In another quotation, he compares a sense of place in Nora Webster, for example, as being like a Renaissance painting, where the town and mountains  recede into the background.



When speaking of his book which is very loved, about Henry James, "THE MASTER", he says that what is interesting in James' novels is that there is a secret, a mystery which creates tension and ambiguity in his work between the interior life and the public manifestation.



When a review is brought up to him by the Chancellor, he says his response was to "smile and nod"; that is what he was taught to do.  The real story is that when Henry James was dying, his brother's wife (Alice James; not the sister, Alice James) was appointed the executor.  Being a Boston Matron, she hated Edith Wharton. The grandsons guard the material at the Houghton Library and will not let anyone publish anything about Uncle Harry that is spurious in their viewpoint.  They forbade the 74 letters written to a young sculptor by James, which were published in 2000..

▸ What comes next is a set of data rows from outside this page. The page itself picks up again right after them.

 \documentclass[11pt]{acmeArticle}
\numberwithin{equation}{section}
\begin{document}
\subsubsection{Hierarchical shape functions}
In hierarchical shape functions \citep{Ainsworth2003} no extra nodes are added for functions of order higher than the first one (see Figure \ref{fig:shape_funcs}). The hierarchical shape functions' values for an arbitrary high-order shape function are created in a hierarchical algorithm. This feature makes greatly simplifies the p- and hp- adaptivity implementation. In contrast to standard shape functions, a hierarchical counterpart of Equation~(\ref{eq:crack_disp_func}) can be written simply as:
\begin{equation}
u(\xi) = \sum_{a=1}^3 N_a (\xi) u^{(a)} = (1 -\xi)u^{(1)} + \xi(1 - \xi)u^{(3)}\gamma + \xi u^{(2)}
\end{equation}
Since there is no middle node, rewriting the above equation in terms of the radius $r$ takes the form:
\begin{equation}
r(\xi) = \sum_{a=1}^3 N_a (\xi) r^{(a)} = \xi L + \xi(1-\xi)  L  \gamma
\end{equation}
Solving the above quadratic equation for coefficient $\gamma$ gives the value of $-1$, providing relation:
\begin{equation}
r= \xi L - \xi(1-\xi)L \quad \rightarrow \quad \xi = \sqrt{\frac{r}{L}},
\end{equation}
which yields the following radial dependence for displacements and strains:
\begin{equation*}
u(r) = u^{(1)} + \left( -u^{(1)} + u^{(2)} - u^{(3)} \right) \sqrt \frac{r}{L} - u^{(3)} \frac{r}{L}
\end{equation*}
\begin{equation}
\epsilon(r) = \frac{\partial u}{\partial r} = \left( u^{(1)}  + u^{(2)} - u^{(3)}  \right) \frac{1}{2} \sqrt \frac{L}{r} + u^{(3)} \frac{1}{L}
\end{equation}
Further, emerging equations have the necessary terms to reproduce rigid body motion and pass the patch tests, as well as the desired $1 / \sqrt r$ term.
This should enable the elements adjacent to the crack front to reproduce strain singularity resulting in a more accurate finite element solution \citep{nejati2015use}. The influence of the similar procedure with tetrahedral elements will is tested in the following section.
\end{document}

A few more notes from listening to Colm Toibin talk with the UC Berkeley chancellor who is the former Columbia University chancellor and appointed Toibin to work at Columbia; he says, now he would like him to come out here to Berkeley, but Colm has already been in the area, teaching in South Bay at Stanford... it sounds like he likes the classroom at Columbia University, where he has a very enlightened teaching style.  He asks students to lead discussions about sensitive issues in novels, when they have more investment than he...and it works out very nicely...

An example he provides is the following:  We will have a Syrian novel to learn about Syrian culture and life, not just the view from journalists about what is happening to Syrians in Syria. I totally agree: that is the task of literature: to communicate the humanity and how humans experience historical events.

Doris Lessing reading by a man result in us getting to know women in a new way...

Seamus Heaney is evidently admired, as we all admire him and he had a place at UCBerkeley; "language sonorously used can make possible PEACE." ; YES!   It can also make war.

Colm continues:  "We do not go to a novel to confirm what we know.  Novels are dangerous as they destabilize our world.  We need to read translations from other cultures and countries.

Toibin's grandfather was imprisoned in the Uprising.  As a result, his family hated members of the English government, but it did not stop them from reading Charles Dickens!

Oh, he said so much more, but let this suffice to encourage you to rise in your thinking, and as I told Colm, when he signed my version of his "On Elizabeth Bishop", I always feel "improved" by listening to you. "  He just smiled and nodded...

Of course, we all know him for the past year's success of  BROOKLYN as a film.  He brought out this book when I was in Shanghai at Fudan Univesrity; Colm read at Fudan and at M on the Bund.  He was chosen to judge the first Booker International Award, which went to a Chinese author.